== Source data ==
§ §
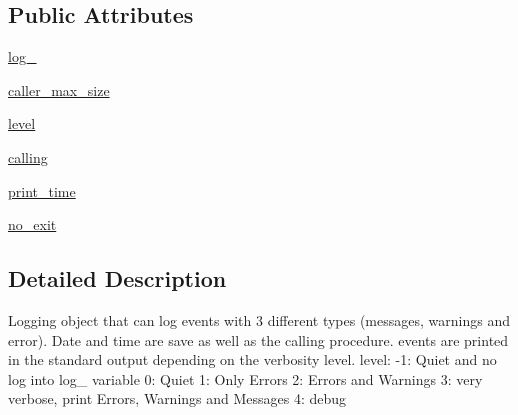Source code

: \subsection*{Public Attributes}
\begin{DoxyCompactItemize}
\item 
\hyperlink{classpyneb_1_1utils_1_1logging_1_1my__logging_afd87151907f32bc0dc45f0171b61374e}{log\-\_\-}
\item 
\hyperlink{classpyneb_1_1utils_1_1logging_1_1my__logging_a1600d67de9d1d8f8c7036bd6909f9834}{caller\-\_\-max\-\_\-size}
\item 
\hyperlink{classpyneb_1_1utils_1_1logging_1_1my__logging_afde8e18a788ccc92fc61cab298bca7e3}{level}
\item 
\hyperlink{classpyneb_1_1utils_1_1logging_1_1my__logging_ab25fa7ebe84b603684dee62410c1e34c}{calling}
\item 
\hyperlink{classpyneb_1_1utils_1_1logging_1_1my__logging_a64ce0c908aacc650546490cf9750da97}{print\-\_\-time}
\item 
\hyperlink{classpyneb_1_1utils_1_1logging_1_1my__logging_a13a9674c8ab620cbbedd3939f475965a}{no\-\_\-exit}
\end{DoxyCompactItemize}


\subsection{Detailed Description}
\begin{DoxyVerb}Logging object that can log events with 3 different types (messages, warnings and error).
Date and time are save as well as the calling procedure.
events are printed in the standard output depending on the verbosity level.
level: -1: Quiet and no log into log_ variable
         0: Quiet
         1: Only Errors
         2: Errors and Warnings
         3: very verbose, print Errors, Warnings and Messages 
         4: debug\end{DoxyVerb}
 

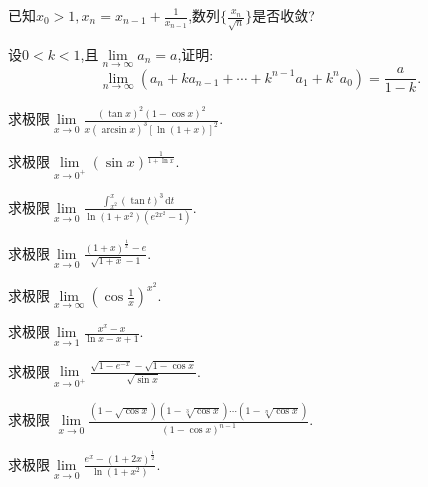 \documentclass[UTF8,a4paper]{ctexart}
\begin{document}
\newpage
\begin{thinking}[上海财经大学,2023]
	已知$x_0>1,x_n=x_{n-1}+\frac{1}{x_{n-1}}$,数列$\{\frac{x_n}{\sqrt{n}}\}$是否收敛?
\end{thinking}
\begin{thinking}
	设$0<k<1$,且$\lim\limits_{n\to\infty}a_n=a$,证明:
	\begin{equation*}
		\lim\limits_{n\to\infty}\left(a_n+ka_{n-1}+\cdots+k^{n-1}a_1+k^na_0\right)=\frac{a}{1-k}.
	\end{equation*}
\end{thinking}
\newpage
\begin{example}[华南师范大学,2023]
	求极限$\lim\limits_{x\to 0}\frac{(\tan x)^2(1-\cos x)^2}{x(\arcsin x)^3\left[\ln (1+x)\right]^2}$.
\end{example}
\begin{example}[新疆大学,2023]
	求极限$\lim\limits_{x\to 0^+}\left(\sin x\right)^{\frac{1}{1+\ln x}}$.
\end{example}
\begin{example}[吉林大学,2023]
	求极限$\lim\limits_{x\to 0}\frac{\int_{x^2}^{x}\left(\tan t\right)^3 \,\mathrm{d} t}{\ln \left(1+x^2\right)\left(e^{2x^2}-1\right)}$.
\end{example}
\begin{example}[太原理工大学,2023]
	求极限$\lim\limits_{x\to 0}\frac{(1+x)^{\frac{1}{x}}-e}{\sqrt{1+x}-1}$.
\end{example}
\newpage
\begin{thinking}[北京科技大学,2023]
	求极限$\lim\limits_{x\to \infty}\left(\cos \frac1x\right)^{x^2}$.
\end{thinking}
\begin{thinking}[中科学技术大学,2023]
	求极限$\lim\limits_{x\to 1}\frac{x^x-x}{\ln x-x+1}$.
\end{thinking}
\begin{thinking}[华东师范大学,2023]
	求极限$\lim\limits_{x\to 0^+}\frac{\sqrt{1-e^{-x}}-\sqrt{1-\cos x}}{\sqrt{\sin x}}$.
\end{thinking}
\begin{thinking}[上海财经大学,2023]
	求极限
	$\lim\limits_{x\to 0}\frac{\left(1-\sqrt{\cos x}\right)\left(1-\sqrt[3]{\cos x}\right)\dotsm\left(1-\sqrt[n]{\cos x}\right)}{{\left(1-\cos x\right)}^{n-1}}$.
\end{thinking}
\newpage
\begin{example}
	求极限$\lim\limits_{x\to 0}\frac{e^x-\left(1+2x\right)^{\frac12}}{\ln \left(1+x^2\right)}$.
\end{example}
\end{document}
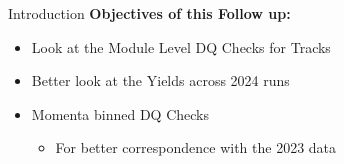 \begin{frame}{Introduction}
    \textbf{Objectives of this Follow up:}
    \begin{itemize}
        \item Look at the Module Level DQ Checks for Tracks
        \item Better look at the Yields across 2024 runs
        \item Momenta binned DQ Checks 
        \begin{itemize}
            \item For better correspondence with the 2023 data
        \end{itemize}
    \end{itemize}
\end{frame}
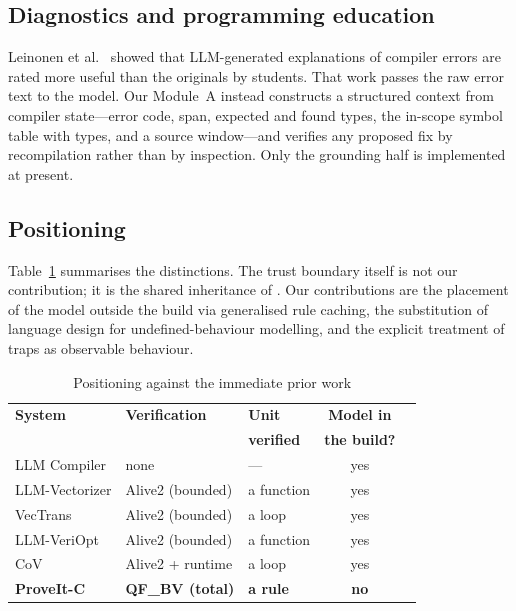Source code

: \documentclass[conference]{IEEEtran}
\begin{document}
\subsection{Diagnostics and programming education}

Leinonen et al.~\cite{sigcse} showed that LLM-generated explanations of
compiler errors are rated more useful than the originals by students. That work
passes the raw error text to the model. Our Module~A instead constructs a
structured context from compiler state---error code, span, expected and found
types, the in-scope symbol table with types, and a source window---and verifies
any proposed fix by recompilation rather than by inspection. Only the grounding
half is implemented at present.

\subsection{Positioning}

Table~\ref{tab:related} summarises the distinctions. The trust boundary itself
is not our contribution; it is the shared inheritance of
\cite{llmvectorizer,llmveriopt,cov}. Our contributions are the placement of the
model outside the build via generalised rule caching, the substitution of
language design for undefined-behaviour modelling, and the explicit treatment
of traps as observable behaviour.

\begin{table}[t]
\caption{Positioning against the immediate prior work}
\label{tab:related}
\centering
\footnotesize
\setlength{\tabcolsep}{3pt}
\begin{tabular}{@{}lllc l@{}}
\toprule
\textbf{System} & \textbf{Verification} & \textbf{Unit} &
\textbf{Model in} \\
 & & \textbf{verified} & \textbf{the build?} \\
\midrule
LLM Compiler & none & --- & yes \\
LLM-Vectorizer & Alive2 (bounded) & a function & yes \\
VecTrans & Alive2 (bounded) & a loop & yes \\
LLM-VeriOpt & Alive2 (bounded) & a function & yes \\
CoV & Alive2 + runtime & a loop & yes \\
\textbf{ProveIt-C} & \textbf{QF\_BV (total)} & \textbf{a rule} &
\textbf{no} \\
\bottomrule
\end{tabular}
\end{table}
\end{document}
§ §
== What is being asked ==
Exact copies of all the entries are needed; output them without the pictures.

== Answer to this problem ==
Source code

: \subsection*{Public Attributes}
\begin{DoxyCompactItemize}
\item 
\hyperlink{classpyneb_1_1utils_1_1logging_1_1my__logging_afd87151907f32bc0dc45f0171b61374e}{log\-\_\-}
\item 
\hyperlink{classpyneb_1_1utils_1_1logging_1_1my__logging_a1600d67de9d1d8f8c7036bd6909f9834}{caller\-\_\-max\-\_\-size}
\item 
\hyperlink{classpyneb_1_1utils_1_1logging_1_1my__logging_afde8e18a788ccc92fc61cab298bca7e3}{level}
\item 
\hyperlink{classpyneb_1_1utils_1_1logging_1_1my__logging_ab25fa7ebe84b603684dee62410c1e34c}{calling}
\item 
\hyperlink{classpyneb_1_1utils_1_1logging_1_1my__logging_a64ce0c908aacc650546490cf9750da97}{print\-\_\-time}
\item 
\hyperlink{classpyneb_1_1utils_1_1logging_1_1my__logging_a13a9674c8ab620cbbedd3939f475965a}{no\-\_\-exit}
\end{DoxyCompactItemize}


\subsection{Detailed Description}
\begin{DoxyVerb}Logging object that can log events with 3 different types (messages, warnings and error).
Date and time are save as well as the calling procedure.
events are printed in the standard output depending on the verbosity level.
level: -1: Quiet and no log into log_ variable
         0: Quiet
         1: Only Errors
         2: Errors and Warnings
         3: very verbose, print Errors, Warnings and Messages 
         4: debug\end{DoxyVerb}
 

 \documentclass[UTF8,a4paper]{ctexart}
\begin{document}
\newpage
\begin{thinking}[上海财经大学,2023]
	已知$x_0>1,x_n=x_{n-1}+\frac{1}{x_{n-1}}$,数列$\{\frac{x_n}{\sqrt{n}}\}$是否收敛?
\end{thinking}
\begin{thinking}
	设$0<k<1$,且$\lim\limits_{n\to\infty}a_n=a$,证明:
	\begin{equation*}
		\lim\limits_{n\to\infty}\left(a_n+ka_{n-1}+\cdots+k^{n-1}a_1+k^na_0\right)=\frac{a}{1-k}.
	\end{equation*}
\end{thinking}
\newpage
\begin{example}[华南师范大学,2023]
	求极限$\lim\limits_{x\to 0}\frac{(\tan x)^2(1-\cos x)^2}{x(\arcsin x)^3\left[\ln (1+x)\right]^2}$.
\end{example}
\begin{example}[新疆大学,2023]
	求极限$\lim\limits_{x\to 0^+}\left(\sin x\right)^{\frac{1}{1+\ln x}}$.
\end{example}
\begin{example}[吉林大学,2023]
	求极限$\lim\limits_{x\to 0}\frac{\int_{x^2}^{x}\left(\tan t\right)^3 \,\mathrm{d} t}{\ln \left(1+x^2\right)\left(e^{2x^2}-1\right)}$.
\end{example}
\begin{example}[太原理工大学,2023]
	求极限$\lim\limits_{x\to 0}\frac{(1+x)^{\frac{1}{x}}-e}{\sqrt{1+x}-1}$.
\end{example}
\newpage
\begin{thinking}[北京科技大学,2023]
	求极限$\lim\limits_{x\to \infty}\left(\cos \frac1x\right)^{x^2}$.
\end{thinking}
\begin{thinking}[中科学技术大学,2023]
	求极限$\lim\limits_{x\to 1}\frac{x^x-x}{\ln x-x+1}$.
\end{thinking}
\begin{thinking}[华东师范大学,2023]
	求极限$\lim\limits_{x\to 0^+}\frac{\sqrt{1-e^{-x}}-\sqrt{1-\cos x}}{\sqrt{\sin x}}$.
\end{thinking}
\begin{thinking}[上海财经大学,2023]
	求极限
	$\lim\limits_{x\to 0}\frac{\left(1-\sqrt{\cos x}\right)\left(1-\sqrt[3]{\cos x}\right)\dotsm\left(1-\sqrt[n]{\cos x}\right)}{{\left(1-\cos x\right)}^{n-1}}$.
\end{thinking}
\newpage
\begin{example}
	求极限$\lim\limits_{x\to 0}\frac{e^x-\left(1+2x\right)^{\frac12}}{\ln \left(1+x^2\right)}$.
\end{example}
\end{document}
 \begin{frame}{Introduction}
    \textbf{Objectives of this Follow up:}
    \begin{itemize}
        \item Look at the Module Level DQ Checks for Tracks
        \item Better look at the Yields across 2024 runs
        \item Momenta binned DQ Checks 
        \begin{itemize}
            \item For better correspondence with the 2023 data
        \end{itemize}
    \end{itemize}
\end{frame}
Source code

: \documentclass[conference]{IEEEtran}
\begin{document}
\subsection{Diagnostics and programming education}

Leinonen et al.~\cite{sigcse} showed that LLM-generated explanations of
compiler errors are rated more useful than the originals by students. That work
passes the raw error text to the model. Our Module~A instead constructs a
structured context from compiler state---error code, span, expected and found
types, the in-scope symbol table with types, and a source window---and verifies
any proposed fix by recompilation rather than by inspection. Only the grounding
half is implemented at present.

\subsection{Positioning}

Table~\ref{tab:related} summarises the distinctions. The trust boundary itself
is not our contribution; it is the shared inheritance of
\cite{llmvectorizer,llmveriopt,cov}. Our contributions are the placement of the
model outside the build via generalised rule caching, the substitution of
language design for undefined-behaviour modelling, and the explicit treatment
of traps as observable behaviour.

\begin{table}[t]
\caption{Positioning against the immediate prior work}
\label{tab:related}
\centering
\footnotesize
\setlength{\tabcolsep}{3pt}
\begin{tabular}{@{}lllc l@{}}
\toprule
\textbf{System} & \textbf{Verification} & \textbf{Unit} &
\textbf{Model in} \\
 & & \textbf{verified} & \textbf{the build?} \\
\midrule
LLM Compiler & none & --- & yes \\
LLM-Vectorizer & Alive2 (bounded) & a function & yes \\
VecTrans & Alive2 (bounded) & a loop & yes \\
LLM-VeriOpt & Alive2 (bounded) & a function & yes \\
CoV & Alive2 + runtime & a loop & yes \\
\textbf{ProveIt-C} & \textbf{QF\_BV (total)} & \textbf{a rule} &
\textbf{no} \\
\bottomrule
\end{tabular}
\end{table}
\end{document}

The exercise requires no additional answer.